[Source texts of formatted documents]
--- --- ---

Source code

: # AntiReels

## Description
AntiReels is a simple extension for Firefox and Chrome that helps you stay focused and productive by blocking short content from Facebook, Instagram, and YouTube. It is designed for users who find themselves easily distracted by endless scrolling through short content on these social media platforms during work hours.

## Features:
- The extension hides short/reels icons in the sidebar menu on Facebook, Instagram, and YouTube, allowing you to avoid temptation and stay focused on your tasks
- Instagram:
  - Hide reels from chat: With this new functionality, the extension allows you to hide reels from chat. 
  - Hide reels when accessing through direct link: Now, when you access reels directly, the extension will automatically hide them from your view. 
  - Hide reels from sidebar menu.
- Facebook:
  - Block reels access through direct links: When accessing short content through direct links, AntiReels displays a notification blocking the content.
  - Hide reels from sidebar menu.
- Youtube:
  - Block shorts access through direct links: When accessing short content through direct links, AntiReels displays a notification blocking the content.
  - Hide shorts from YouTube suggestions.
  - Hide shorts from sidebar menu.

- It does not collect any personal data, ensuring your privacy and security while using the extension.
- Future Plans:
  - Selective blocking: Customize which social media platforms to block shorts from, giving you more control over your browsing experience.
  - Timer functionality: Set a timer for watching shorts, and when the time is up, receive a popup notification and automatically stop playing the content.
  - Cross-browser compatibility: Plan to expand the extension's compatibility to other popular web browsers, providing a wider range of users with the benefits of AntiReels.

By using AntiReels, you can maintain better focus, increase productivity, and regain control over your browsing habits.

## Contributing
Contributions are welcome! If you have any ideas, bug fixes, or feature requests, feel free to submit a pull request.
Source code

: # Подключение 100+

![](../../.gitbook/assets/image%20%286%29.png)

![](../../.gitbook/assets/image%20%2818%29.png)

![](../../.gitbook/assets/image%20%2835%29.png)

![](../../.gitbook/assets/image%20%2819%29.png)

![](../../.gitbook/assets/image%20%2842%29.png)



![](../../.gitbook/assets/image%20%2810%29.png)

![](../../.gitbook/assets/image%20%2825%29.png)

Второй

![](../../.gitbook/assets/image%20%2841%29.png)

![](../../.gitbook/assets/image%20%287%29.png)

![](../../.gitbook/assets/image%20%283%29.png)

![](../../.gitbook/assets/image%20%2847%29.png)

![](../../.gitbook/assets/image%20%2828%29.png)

--- --- ---

In the records above, some lines hold the word "displays"; copy each such line.

TASK ANSWER:
  - Block reels access through direct links: When accessing short content through direct links, AntiReels displays a notification blocking the content.
  - Block shorts access through direct links: When accessing short content through direct links, AntiReels displays a notification blocking the content.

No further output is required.